## What you need to do:
Your result should be the lines holding the word "begin", copied from the entries below.

## Material for the task:
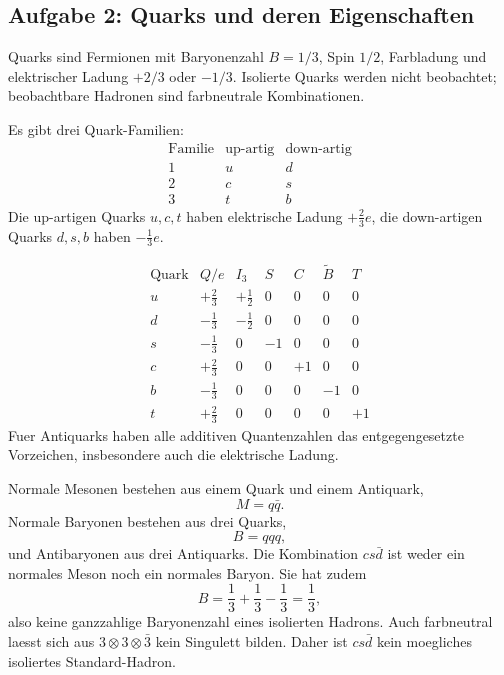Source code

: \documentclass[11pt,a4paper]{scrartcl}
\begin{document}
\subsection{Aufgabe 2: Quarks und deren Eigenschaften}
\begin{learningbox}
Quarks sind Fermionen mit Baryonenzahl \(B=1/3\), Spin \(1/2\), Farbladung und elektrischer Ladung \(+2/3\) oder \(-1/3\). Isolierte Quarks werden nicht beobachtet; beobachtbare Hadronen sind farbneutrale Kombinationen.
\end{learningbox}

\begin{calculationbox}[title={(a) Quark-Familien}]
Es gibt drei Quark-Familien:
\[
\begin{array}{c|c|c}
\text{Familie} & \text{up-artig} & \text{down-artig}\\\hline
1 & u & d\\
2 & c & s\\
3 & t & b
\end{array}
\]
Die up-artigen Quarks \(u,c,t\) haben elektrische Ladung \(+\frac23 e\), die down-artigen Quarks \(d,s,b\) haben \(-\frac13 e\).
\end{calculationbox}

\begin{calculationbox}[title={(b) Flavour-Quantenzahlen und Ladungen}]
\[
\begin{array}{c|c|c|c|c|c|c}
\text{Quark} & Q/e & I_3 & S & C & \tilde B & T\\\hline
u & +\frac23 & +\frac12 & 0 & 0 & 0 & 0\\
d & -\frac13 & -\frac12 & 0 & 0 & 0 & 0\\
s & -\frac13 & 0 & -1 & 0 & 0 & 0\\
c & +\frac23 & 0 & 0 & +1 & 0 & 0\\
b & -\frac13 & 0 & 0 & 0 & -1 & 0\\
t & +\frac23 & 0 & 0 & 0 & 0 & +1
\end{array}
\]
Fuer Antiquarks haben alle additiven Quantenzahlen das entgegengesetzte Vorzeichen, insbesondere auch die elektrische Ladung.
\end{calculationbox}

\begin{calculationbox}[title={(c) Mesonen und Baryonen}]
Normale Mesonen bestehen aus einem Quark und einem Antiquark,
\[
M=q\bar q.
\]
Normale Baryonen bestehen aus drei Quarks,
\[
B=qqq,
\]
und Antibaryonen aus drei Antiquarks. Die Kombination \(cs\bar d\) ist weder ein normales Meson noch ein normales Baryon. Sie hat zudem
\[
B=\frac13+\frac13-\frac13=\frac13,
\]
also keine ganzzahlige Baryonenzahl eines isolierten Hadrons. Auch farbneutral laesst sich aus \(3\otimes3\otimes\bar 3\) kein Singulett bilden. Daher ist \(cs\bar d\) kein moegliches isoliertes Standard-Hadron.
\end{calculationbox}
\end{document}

* * *

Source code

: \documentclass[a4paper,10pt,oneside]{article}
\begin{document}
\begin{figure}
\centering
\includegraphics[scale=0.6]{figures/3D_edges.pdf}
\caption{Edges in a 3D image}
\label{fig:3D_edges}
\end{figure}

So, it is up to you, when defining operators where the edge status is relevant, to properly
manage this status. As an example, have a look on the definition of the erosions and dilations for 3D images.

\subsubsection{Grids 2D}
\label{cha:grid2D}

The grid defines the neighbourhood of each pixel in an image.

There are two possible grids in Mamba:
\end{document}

## Task answer:
\begin{document}
\begin{learningbox}
\begin{calculationbox}[title={(a) Quark-Familien}]
\begin{array}{c|c|c}
\begin{calculationbox}[title={(b) Flavour-Quantenzahlen und Ladungen}]
\begin{array}{c|c|c|c|c|c|c}
\begin{calculationbox}[title={(c) Mesonen und Baryonen}]
\begin{document}
\begin{figure}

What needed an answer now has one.